- _Problem details_: The answer should be each line of the records that contains the word "machine"; please copy them all.

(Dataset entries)
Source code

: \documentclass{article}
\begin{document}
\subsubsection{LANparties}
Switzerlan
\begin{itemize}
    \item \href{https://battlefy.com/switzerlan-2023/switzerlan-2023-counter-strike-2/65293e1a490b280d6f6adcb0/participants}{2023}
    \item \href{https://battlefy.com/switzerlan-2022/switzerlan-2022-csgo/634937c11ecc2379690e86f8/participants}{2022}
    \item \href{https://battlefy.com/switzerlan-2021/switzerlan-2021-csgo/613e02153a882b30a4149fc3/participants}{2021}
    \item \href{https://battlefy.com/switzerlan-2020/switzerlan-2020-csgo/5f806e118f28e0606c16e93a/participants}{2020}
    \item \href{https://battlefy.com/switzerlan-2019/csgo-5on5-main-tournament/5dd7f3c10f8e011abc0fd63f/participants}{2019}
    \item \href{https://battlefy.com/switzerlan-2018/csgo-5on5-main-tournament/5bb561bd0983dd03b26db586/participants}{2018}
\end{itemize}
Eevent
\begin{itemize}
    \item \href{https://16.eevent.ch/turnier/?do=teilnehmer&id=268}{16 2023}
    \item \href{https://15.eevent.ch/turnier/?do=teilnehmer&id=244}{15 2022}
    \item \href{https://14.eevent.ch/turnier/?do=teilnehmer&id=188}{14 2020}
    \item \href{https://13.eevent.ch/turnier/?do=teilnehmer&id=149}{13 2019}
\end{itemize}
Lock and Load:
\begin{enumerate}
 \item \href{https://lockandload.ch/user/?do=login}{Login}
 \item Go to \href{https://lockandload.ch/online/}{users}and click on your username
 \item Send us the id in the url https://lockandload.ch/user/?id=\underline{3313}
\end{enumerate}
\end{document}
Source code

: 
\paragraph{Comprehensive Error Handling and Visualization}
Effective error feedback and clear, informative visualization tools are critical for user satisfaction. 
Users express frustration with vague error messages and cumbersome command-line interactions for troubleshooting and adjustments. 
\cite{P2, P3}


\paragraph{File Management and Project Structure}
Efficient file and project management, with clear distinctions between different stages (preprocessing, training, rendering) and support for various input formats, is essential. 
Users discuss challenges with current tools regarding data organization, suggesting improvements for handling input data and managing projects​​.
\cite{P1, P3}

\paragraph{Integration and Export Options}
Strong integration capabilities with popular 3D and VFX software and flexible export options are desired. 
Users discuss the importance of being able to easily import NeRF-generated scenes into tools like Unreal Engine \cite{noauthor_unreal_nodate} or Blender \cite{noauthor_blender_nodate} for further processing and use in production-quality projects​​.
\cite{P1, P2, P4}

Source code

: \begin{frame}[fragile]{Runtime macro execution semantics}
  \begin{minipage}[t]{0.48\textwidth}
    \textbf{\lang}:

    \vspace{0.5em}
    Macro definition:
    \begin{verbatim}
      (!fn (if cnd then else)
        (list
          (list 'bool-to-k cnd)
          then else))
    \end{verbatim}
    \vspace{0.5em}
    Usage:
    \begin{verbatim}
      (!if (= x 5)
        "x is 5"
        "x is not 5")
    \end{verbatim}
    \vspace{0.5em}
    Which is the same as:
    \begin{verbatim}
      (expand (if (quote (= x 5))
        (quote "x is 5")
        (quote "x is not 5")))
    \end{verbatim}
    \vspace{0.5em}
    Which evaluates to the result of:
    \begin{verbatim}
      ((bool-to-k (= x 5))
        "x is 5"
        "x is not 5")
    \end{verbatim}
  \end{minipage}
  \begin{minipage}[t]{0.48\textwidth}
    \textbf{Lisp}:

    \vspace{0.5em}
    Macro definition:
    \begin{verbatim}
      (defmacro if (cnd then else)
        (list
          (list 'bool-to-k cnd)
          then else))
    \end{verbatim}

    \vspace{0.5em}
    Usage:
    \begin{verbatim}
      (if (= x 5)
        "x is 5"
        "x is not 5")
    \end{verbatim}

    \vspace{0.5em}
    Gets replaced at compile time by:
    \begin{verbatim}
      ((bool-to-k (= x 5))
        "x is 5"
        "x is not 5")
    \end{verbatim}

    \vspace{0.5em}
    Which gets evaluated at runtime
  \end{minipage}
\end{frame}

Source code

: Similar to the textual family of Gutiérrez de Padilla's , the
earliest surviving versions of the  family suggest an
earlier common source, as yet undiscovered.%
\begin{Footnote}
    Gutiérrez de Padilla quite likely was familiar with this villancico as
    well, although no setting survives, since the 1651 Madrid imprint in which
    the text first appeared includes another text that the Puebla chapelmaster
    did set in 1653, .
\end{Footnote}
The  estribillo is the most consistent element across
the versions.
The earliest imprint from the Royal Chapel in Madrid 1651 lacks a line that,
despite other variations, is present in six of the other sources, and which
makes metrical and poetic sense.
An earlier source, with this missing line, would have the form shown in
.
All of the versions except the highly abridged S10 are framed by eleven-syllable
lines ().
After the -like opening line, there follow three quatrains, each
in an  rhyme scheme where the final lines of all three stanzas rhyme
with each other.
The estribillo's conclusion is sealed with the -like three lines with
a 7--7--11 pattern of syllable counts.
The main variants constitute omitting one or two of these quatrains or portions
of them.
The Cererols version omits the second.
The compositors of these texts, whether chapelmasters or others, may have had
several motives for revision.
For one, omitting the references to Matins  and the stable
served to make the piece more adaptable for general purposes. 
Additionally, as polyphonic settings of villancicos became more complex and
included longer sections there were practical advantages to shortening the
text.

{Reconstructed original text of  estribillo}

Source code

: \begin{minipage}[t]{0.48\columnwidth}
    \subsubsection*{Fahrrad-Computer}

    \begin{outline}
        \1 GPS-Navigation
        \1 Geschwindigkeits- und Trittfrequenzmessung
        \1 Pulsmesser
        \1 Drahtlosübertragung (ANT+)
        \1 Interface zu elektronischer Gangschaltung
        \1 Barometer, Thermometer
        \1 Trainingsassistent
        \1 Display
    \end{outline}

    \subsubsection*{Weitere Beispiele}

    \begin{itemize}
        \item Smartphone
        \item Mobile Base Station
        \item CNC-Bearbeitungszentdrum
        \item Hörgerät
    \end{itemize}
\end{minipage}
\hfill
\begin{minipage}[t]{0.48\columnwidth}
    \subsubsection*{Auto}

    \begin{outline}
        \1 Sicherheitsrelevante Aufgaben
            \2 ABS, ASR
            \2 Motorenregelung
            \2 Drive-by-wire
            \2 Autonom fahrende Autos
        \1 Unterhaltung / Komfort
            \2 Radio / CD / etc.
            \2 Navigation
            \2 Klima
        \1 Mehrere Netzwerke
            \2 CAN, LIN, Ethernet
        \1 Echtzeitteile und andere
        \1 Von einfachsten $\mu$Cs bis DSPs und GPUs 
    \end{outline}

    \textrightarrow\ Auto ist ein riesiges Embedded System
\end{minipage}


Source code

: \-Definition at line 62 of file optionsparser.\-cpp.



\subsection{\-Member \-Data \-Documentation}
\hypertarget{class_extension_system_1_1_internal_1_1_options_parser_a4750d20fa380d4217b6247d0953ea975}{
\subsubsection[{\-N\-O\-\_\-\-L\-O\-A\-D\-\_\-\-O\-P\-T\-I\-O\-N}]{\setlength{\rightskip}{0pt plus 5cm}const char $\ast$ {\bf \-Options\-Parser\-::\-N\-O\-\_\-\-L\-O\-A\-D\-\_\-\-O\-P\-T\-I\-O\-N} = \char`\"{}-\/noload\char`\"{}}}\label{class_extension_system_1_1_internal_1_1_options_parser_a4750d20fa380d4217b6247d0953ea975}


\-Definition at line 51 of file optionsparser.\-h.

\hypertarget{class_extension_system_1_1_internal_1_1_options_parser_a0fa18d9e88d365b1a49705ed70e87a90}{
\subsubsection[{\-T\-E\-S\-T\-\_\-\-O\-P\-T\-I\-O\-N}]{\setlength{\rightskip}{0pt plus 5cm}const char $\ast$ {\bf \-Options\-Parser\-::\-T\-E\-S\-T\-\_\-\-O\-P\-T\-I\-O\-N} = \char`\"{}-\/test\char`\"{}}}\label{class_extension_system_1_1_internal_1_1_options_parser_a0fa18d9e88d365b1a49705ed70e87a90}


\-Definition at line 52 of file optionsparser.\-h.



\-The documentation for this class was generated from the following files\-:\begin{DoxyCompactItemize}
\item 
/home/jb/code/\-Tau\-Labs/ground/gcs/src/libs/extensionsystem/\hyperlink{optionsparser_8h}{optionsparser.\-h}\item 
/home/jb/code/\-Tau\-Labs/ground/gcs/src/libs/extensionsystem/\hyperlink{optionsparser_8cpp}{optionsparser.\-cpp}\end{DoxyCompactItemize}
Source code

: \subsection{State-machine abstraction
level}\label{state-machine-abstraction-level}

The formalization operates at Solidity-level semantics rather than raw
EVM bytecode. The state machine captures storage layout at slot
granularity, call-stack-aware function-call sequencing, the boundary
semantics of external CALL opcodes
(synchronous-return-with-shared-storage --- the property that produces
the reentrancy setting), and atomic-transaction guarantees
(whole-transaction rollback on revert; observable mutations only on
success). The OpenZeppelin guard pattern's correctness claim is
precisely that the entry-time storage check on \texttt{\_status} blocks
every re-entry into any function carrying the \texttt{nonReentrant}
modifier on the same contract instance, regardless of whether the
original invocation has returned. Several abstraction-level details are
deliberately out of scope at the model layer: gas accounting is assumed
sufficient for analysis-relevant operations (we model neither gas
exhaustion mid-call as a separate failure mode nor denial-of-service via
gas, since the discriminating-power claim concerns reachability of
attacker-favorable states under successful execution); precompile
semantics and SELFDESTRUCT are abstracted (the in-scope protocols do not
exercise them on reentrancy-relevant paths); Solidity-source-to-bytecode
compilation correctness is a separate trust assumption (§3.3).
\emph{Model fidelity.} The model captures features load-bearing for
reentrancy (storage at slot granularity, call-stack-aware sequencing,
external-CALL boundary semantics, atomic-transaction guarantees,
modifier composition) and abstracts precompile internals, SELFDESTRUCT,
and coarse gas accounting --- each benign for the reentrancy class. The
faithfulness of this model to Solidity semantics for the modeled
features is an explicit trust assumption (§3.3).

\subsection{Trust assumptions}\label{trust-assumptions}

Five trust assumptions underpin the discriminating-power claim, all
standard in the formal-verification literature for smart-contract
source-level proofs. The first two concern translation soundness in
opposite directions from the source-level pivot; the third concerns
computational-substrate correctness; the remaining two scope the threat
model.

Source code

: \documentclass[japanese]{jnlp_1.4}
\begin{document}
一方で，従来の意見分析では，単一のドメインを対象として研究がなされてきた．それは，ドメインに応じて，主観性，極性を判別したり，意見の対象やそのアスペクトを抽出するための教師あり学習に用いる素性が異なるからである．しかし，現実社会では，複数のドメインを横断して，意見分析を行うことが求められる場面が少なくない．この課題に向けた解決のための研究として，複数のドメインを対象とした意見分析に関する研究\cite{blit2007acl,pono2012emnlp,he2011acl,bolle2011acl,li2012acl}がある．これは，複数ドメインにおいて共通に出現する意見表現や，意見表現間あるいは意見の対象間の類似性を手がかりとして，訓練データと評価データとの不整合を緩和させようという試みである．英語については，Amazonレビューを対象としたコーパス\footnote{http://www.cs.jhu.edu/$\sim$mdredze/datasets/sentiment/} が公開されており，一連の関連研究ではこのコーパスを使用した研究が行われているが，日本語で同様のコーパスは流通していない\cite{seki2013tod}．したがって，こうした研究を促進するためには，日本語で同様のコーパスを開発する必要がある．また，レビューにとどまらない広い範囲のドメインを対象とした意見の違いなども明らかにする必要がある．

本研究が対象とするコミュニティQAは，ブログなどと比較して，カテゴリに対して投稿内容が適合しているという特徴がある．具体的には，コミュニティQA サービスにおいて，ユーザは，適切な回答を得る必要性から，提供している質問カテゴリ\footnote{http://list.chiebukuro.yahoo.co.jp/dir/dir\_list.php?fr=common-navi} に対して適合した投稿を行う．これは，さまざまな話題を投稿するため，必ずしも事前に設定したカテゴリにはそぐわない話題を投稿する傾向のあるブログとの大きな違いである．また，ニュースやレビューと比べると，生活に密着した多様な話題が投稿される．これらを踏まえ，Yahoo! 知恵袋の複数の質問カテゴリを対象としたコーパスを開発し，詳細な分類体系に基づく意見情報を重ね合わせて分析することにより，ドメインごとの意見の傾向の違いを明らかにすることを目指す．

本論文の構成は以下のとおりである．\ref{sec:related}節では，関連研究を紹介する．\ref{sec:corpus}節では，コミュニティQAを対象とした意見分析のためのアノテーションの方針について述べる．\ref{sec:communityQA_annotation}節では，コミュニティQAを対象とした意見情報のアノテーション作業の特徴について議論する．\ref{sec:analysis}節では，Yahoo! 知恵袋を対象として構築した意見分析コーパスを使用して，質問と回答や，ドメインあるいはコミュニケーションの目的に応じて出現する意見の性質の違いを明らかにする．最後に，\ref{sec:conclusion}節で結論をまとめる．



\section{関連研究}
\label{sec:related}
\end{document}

- _Task response_:
: \subsection{State-machine abstraction
level}\label{state-machine-abstraction-level}
EVM bytecode. The state machine captures storage layout at slot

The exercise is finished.